Your objective: Starting at the line that contains "## What is the approximate contamination" and ending at the line that contains "records containing the", the lines below are to be given again exactly, with nothing added.

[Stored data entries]
# # #
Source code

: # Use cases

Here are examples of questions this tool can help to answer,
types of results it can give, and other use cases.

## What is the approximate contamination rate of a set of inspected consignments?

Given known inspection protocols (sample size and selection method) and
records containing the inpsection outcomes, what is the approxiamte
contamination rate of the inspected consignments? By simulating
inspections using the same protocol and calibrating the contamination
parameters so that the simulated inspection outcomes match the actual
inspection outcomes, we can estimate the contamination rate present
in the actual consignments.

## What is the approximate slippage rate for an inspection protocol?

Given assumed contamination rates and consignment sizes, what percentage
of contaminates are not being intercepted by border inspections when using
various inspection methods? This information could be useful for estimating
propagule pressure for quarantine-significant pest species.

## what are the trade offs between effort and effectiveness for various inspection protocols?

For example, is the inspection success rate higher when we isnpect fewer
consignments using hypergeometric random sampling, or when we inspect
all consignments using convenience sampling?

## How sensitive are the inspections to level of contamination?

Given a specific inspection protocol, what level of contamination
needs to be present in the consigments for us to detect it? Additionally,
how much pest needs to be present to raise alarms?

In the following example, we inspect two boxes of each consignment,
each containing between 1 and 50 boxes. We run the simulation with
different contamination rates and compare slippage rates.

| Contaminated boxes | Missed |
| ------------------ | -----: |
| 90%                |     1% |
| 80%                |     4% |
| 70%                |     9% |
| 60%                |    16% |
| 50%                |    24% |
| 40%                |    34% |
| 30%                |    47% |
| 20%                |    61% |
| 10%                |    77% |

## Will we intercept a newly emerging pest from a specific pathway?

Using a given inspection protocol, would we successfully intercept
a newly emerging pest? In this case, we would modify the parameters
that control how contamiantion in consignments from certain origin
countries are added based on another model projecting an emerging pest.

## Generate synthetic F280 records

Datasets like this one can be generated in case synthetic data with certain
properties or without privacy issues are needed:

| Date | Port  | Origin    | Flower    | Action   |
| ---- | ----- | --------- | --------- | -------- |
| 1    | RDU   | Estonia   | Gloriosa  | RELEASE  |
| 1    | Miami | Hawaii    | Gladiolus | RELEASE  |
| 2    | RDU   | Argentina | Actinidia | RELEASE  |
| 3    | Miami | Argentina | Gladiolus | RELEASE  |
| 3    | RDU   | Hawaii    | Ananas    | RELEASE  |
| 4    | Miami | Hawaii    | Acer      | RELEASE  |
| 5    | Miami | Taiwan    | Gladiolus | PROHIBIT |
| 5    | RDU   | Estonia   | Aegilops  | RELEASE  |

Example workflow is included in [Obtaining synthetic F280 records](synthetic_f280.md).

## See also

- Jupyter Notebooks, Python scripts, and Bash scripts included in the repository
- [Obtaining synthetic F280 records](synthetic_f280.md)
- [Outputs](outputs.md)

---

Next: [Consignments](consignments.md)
# # #
Response area:
## What is the approximate contamination rate of a set of inspected consignments?

Given known inspection protocols (sample size and selection method) and
records containing the inpsection outcomes, what is the approxiamte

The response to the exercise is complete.